◆ **WORK TASK**: Among the lines of the records below, copy those that hold the word "font".
—————
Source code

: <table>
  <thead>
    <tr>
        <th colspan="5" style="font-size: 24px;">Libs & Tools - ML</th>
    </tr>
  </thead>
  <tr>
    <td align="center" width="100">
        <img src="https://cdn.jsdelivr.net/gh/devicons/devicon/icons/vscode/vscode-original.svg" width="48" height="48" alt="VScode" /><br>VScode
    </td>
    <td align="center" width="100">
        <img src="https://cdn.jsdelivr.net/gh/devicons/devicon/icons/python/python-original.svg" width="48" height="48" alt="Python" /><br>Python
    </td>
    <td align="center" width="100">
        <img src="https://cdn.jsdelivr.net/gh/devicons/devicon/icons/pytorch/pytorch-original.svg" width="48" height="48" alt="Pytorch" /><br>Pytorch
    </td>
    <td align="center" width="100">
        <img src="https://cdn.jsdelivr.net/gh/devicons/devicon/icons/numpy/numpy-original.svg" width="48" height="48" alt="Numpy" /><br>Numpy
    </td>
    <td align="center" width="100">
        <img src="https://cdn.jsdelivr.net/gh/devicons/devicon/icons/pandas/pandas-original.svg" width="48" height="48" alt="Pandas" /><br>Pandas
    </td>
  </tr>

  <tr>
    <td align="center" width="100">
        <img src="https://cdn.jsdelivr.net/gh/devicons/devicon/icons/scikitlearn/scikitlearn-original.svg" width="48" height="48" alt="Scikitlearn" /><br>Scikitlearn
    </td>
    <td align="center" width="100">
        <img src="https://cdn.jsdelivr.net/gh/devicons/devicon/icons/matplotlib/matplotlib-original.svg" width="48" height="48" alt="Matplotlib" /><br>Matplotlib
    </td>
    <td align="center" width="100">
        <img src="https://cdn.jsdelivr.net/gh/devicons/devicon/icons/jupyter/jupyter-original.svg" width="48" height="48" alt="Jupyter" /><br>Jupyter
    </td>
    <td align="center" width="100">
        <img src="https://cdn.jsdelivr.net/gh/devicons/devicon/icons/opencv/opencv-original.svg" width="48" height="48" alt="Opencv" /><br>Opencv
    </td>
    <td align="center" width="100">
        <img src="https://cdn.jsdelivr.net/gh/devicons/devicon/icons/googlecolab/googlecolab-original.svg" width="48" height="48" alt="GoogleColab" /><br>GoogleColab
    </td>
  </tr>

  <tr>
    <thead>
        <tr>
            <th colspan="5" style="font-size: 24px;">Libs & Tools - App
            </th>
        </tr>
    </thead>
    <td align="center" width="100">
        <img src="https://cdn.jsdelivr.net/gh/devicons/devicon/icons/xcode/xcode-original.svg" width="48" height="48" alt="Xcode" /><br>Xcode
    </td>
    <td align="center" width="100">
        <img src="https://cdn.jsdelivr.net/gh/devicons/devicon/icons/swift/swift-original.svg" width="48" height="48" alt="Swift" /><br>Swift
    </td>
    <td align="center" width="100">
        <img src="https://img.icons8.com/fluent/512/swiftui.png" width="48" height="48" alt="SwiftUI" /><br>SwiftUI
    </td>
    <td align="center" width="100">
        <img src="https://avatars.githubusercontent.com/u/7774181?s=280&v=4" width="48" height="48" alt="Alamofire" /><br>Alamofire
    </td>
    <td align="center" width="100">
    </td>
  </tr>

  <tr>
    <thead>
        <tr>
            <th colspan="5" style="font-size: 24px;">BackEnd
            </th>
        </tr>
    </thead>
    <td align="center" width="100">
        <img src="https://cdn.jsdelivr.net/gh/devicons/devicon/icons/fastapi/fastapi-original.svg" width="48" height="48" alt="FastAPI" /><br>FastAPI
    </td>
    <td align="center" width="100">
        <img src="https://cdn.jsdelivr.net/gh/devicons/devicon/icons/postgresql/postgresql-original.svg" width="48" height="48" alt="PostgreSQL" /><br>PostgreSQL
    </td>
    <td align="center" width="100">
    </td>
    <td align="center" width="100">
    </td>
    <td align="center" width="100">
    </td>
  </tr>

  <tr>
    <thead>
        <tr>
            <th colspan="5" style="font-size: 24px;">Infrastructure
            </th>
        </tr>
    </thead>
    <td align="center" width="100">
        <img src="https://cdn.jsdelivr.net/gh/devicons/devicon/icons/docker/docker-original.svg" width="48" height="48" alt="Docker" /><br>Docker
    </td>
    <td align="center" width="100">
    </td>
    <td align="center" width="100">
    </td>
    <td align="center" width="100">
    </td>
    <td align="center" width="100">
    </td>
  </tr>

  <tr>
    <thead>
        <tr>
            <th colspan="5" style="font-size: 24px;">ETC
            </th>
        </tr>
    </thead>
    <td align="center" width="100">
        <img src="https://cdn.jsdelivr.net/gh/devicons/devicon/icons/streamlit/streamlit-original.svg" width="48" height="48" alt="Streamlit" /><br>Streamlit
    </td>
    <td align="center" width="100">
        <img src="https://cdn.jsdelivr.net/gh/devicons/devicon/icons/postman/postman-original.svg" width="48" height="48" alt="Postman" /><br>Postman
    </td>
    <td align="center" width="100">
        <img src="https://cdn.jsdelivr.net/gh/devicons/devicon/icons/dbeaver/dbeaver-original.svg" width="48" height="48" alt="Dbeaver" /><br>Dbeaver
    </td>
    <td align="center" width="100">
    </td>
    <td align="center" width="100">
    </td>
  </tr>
—————
◆ **RESULT FOR THIS TASK**:
        <th colspan="5" style="font-size: 24px;">Libs & Tools - ML</th>
            <th colspan="5" style="font-size: 24px;">Libs & Tools - App
            <th colspan="5" style="font-size: 24px;">BackEnd
            <th colspan="5" style="font-size: 24px;">Infrastructure
            <th colspan="5" style="font-size: 24px;">ETC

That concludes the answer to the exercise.